Dakar 18 im Test

Dakar 18 macht, wie kaum ein Spiel aus den letzten Monaten klar, wie wichtig es ist, sich bei der Videospiel-Entwicklung nicht nur auf einzelne Bereiche oder Spezialitäten zu konzentrieren, sondern immer das große Ganze im Auge zu behalten. Letzteres scheint Big Moon aber auf mehrere Arten entfallen zu sein …

Realismus in Videospielen ist eine facettenreiche und teils auch verzwickte Sache. Zum einen bedeutet immer höherer Realismus nicht zwingend auch ein immer besseres Spielerlebnis. Rennspiele sind gleich hier ein besonders gutes Beispiel: Übertreibt ein Entwickler es hier etwa mit dem Realismus in Sachen Physik – nimmt also zum Beispiel einfach 1:1 die Fahrdynamik-Routinen aus dem Simulator eines Sportwagen-Herstellers oder Motorsport-Teams – ist das Ganze nicht nur mit einem Controller schon mal kategorisch unspielbar, sondern wird auch sonst so gut wie jeden Zocker zur Verzweiflung treiben. Zum anderen besteht ein Rennspiel aber auch selten einzig und allein aus der Fahrphysik: Karriereverlauf, Einstellungsmöglichkeiten, Schadensmodell, Streckenauswahl und -gestaltung, Sound und die Besonderheiten der einzelnen Disziplinen … all das und noch viel mehr muss am Ende ein stimmiges Gesamtbild ergeben. Und das ist keine leichte Aufgabe. Warum ich diesen Exkurs an den Anfang des Reviews zu Dakar 18 setze? Weil just dieses Spiel leider ein recht gutes Beispiel dafür ist, was passiert, wenn man eben genau das nicht schafft.

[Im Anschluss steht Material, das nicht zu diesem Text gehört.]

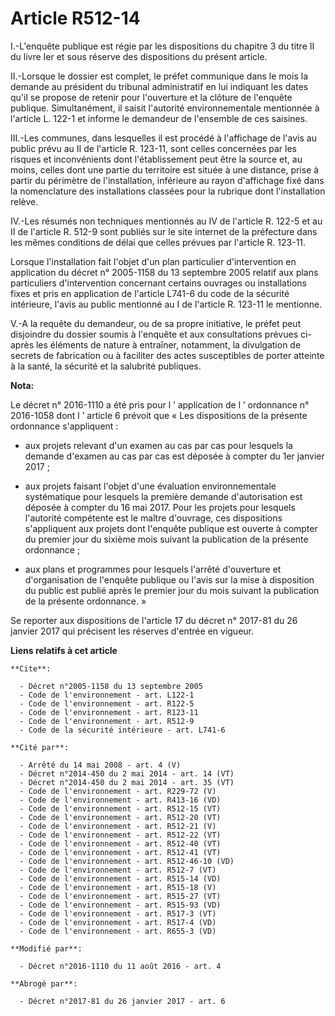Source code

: # Article R512-14

I.-L'enquête publique est régie par les dispositions du chapitre 3 du titre II du livre Ier et sous réserve des dispositions
du présent article. 

II.-Lorsque le dossier est complet, le préfet communique dans le mois la demande au président du tribunal administratif en
lui indiquant les dates qu'il se propose de retenir pour l'ouverture et la clôture de l'enquête publique. Simultanément, il
saisit l'autorité environnementale mentionnée à l'article L. 122-1 et informe le demandeur de l'ensemble de ces saisines. 

III.-Les communes, dans lesquelles il est procédé à l'affichage de l'avis au public prévu au II de l'article R. 123-11, sont
celles concernées par les risques et inconvénients dont l'établissement peut être la source et, au moins, celles dont une
partie du territoire est située à une distance, prise à partir du périmètre de l'installation, inférieure au rayon
d'affichage fixé dans la nomenclature des installations classées pour la rubrique dont l'installation relève. 

IV.-Les résumés non techniques mentionnés au IV de l'article R. 122-5 et au II de l'article R. 512-9 sont publiés sur le site
internet de la préfecture dans les mêmes conditions de délai que celles prévues par l'article R. 123-11. 

Lorsque l'installation fait l'objet d'un plan particulier d'intervention en application du décret n° 2005-1158 du 13
septembre 2005 relatif aux plans particuliers d'intervention concernant certains ouvrages ou installations fixes et pris en
application de l'article L741-6 du code de la sécurité intérieure, l'avis au public mentionné au I de l'article R. 123-11 le
mentionne. 

V.-A la requête du demandeur, ou de sa propre initiative, le préfet peut disjoindre du dossier soumis à l'enquête et aux
consultations prévues ci-après les éléments de nature à entraîner, notamment, la divulgation de secrets de fabrication ou à
faciliter des actes susceptibles de porter atteinte à la santé, la sécurité et la salubrité publiques.

**Nota:**

Le décret n° 2016-1110 a été pris pour l ’ application de l ’ ordonnance n° 2016-1058 dont l ’ article 6 prévoit que « Les
dispositions de la présente ordonnance s'appliquent :

- aux projets relevant d'un examen au cas par cas pour lesquels la demande d'examen au cas par cas est déposée à compter du
1er janvier 2017 ;

- aux projets faisant l'objet d'une évaluation environnementale systématique pour lesquels la première demande d'autorisation
est déposée à compter du 16 mai 2017. Pour les projets pour lesquels l'autorité compétente est le maître d'ouvrage, ces
dispositions s'appliquent aux projets dont l'enquête publique est ouverte à compter du premier jour du sixième mois suivant
la publication de la présente ordonnance ;

- aux plans et programmes pour lesquels l'arrêté d'ouverture et d'organisation de l'enquête publique ou l'avis sur la mise à
disposition du public est publié après le premier jour du mois suivant la publication de la présente ordonnance. »

Se reporter aux dispositions de l'article 17 du décret n° 2017-81 du 26 janvier 2017 qui précisent les réserves d'entrée en
vigueur.

**Liens relatifs à cet article**

	**Cite**:

	  - Décret n°2005-1158 du 13 septembre 2005
	  - Code de l'environnement - art. L122-1
	  - Code de l'environnement - art. R122-5
	  - Code de l'environnement - art. R123-11
	  - Code de l'environnement - art. R512-9
	  - Code de la sécurité intérieure - art. L741-6

	**Cité par**:

	  - Arrêté du 14 mai 2008 - art. 4 (V)
	  - Décret n°2014-450 du 2 mai 2014 - art. 14 (VT)
	  - Décret n°2014-450 du 2 mai 2014 - art. 35 (VT)
	  - Code de l'environnement - art. R229-72 (V)
	  - Code de l'environnement - art. R413-16 (VD)
	  - Code de l'environnement - art. R512-15 (VT)
	  - Code de l'environnement - art. R512-20 (VT)
	  - Code de l'environnement - art. R512-21 (V)
	  - Code de l'environnement - art. R512-22 (VT)
	  - Code de l'environnement - art. R512-40 (VT)
	  - Code de l'environnement - art. R512-41 (VT)
	  - Code de l'environnement - art. R512-46-10 (VD)
	  - Code de l'environnement - art. R512-7 (VT)
	  - Code de l'environnement - art. R515-14 (VD)
	  - Code de l'environnement - art. R515-18 (V)
	  - Code de l'environnement - art. R515-27 (VT)
	  - Code de l'environnement - art. R515-93 (VD)
	  - Code de l'environnement - art. R517-3 (VT)
	  - Code de l'environnement - art. R517-4 (VD)
	  - Code de l'environnement - art. R655-3 (VD)

	**Modifié par**:

	  - Décret n°2016-1110 du 11 août 2016 - art. 4

	**Abrogé par**:

	  - Décret n°2017-81 du 26 janvier 2017 - art. 6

Der Schuster und seine Leisten

Entwickler Big Moon hat eigentlich schon satte zehn Jahre Erfahrung auf dem Buckel – nur eben zumeist als Zulieferer für andere Studios wie Milestone (MotoGP oder WRC) oder auch bigben (Flatout 4), aber nicht als federführende Entwickler. Zumeist ging es dabei um 3D Art, Modelle und Co. Das merkt man auch beim Spielen von Dakar 18, das im Grunde ihr Debütstück in Sachen vollwertiges und durchaus ambitioniertes Rennspiel darstellt. Grafik, Fahrzeugmodelle und Umgebungsdarstellung: alles 1A. Die durch die Bank lizenzierten Autos, LKW, Quads sowie Motorräder mitsamt echten Fahrern sind überaus detailliert ausgeführt und die 1:1 aus der Realität ins Spiel übertragenen Landschaften der wohl härtesten Rallye der Welt ebenso weitläufig und beeindruckend, wie man es sich erhofft. Zudem schaffen es die Entwickler, der verwendeten Unreal-Engine fantastische Wettereffekte und wunderschöne Lichtstimmungen zu entlocken. Wenn man also dank des fließenden Tag/Nacht-Wechsels samt realistischer Wetterumschwünge zum ersten Mal Nachts über nur durch die Scheinwerfer erhellte Dünen prescht, während über einem Blitze das tiefe Schwarz der Nacht durchschneiden, kann einem schon einmal kurz der Mund offen stehen bleiben.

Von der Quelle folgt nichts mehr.